**EXERCISE PROMPT:** Every line in the records below that holds "IntPtr" must be identified and copied.

**RECORDS FOR THE TASK:**

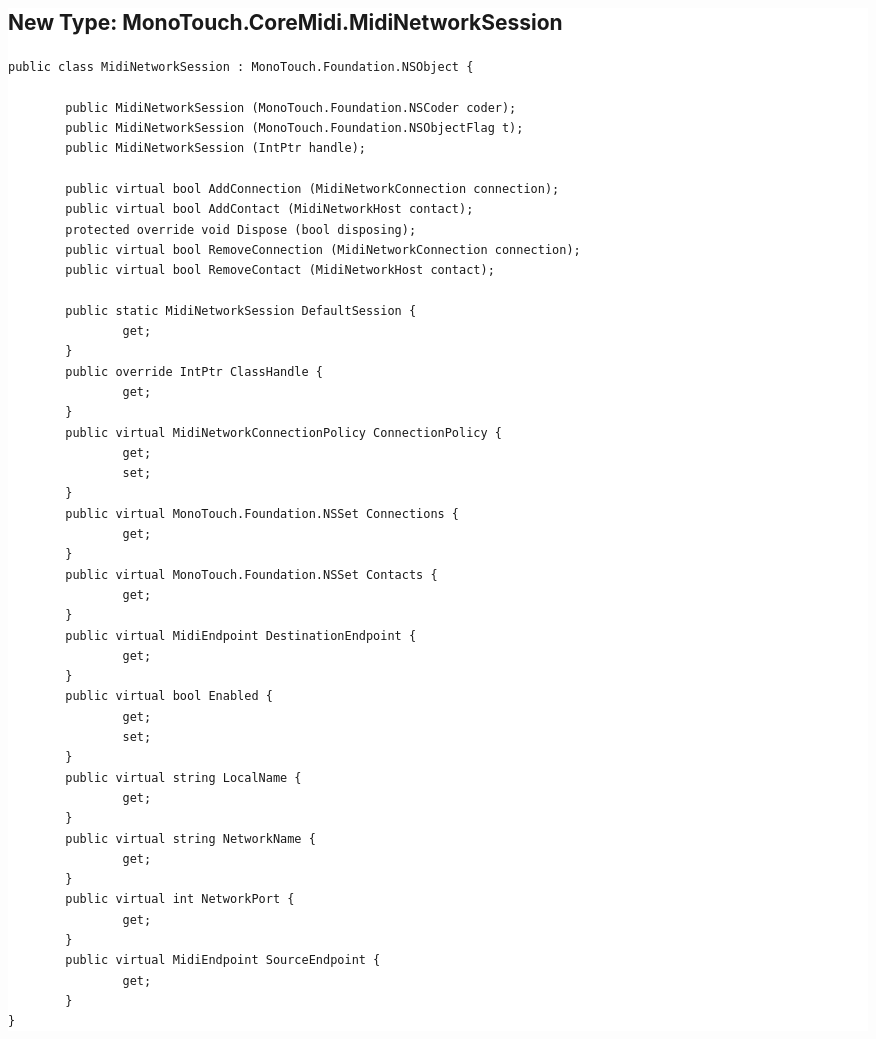  <a name="New_Type:_MonoTouch.CoreMidi.MidiNetworkSession" class="injected"></a>


## New Type: MonoTouch.CoreMidi.MidiNetworkSession

```
public class MidiNetworkSession : MonoTouch.Foundation.NSObject {
        
        public MidiNetworkSession (MonoTouch.Foundation.NSCoder coder);
        public MidiNetworkSession (MonoTouch.Foundation.NSObjectFlag t);
        public MidiNetworkSession (IntPtr handle);
        
        public virtual bool AddConnection (MidiNetworkConnection connection);
        public virtual bool AddContact (MidiNetworkHost contact);
        protected override void Dispose (bool disposing);
        public virtual bool RemoveConnection (MidiNetworkConnection connection);
        public virtual bool RemoveContact (MidiNetworkHost contact);
        
        public static MidiNetworkSession DefaultSession {
                get;
        }
        public override IntPtr ClassHandle {
                get;
        }
        public virtual MidiNetworkConnectionPolicy ConnectionPolicy {
                get;
                set;
        }
        public virtual MonoTouch.Foundation.NSSet Connections {
                get;
        }
        public virtual MonoTouch.Foundation.NSSet Contacts {
                get;
        }
        public virtual MidiEndpoint DestinationEndpoint {
                get;
        }
        public virtual bool Enabled {
                get;
                set;
        }
        public virtual string LocalName {
                get;
        }
        public virtual string NetworkName {
                get;
        }
        public virtual int NetworkPort {
                get;
        }
        public virtual MidiEndpoint SourceEndpoint {
                get;
        }
}
```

**ANSWER TO THIS PROBLEM:**
        public MidiNetworkSession (IntPtr handle);
        public override IntPtr ClassHandle {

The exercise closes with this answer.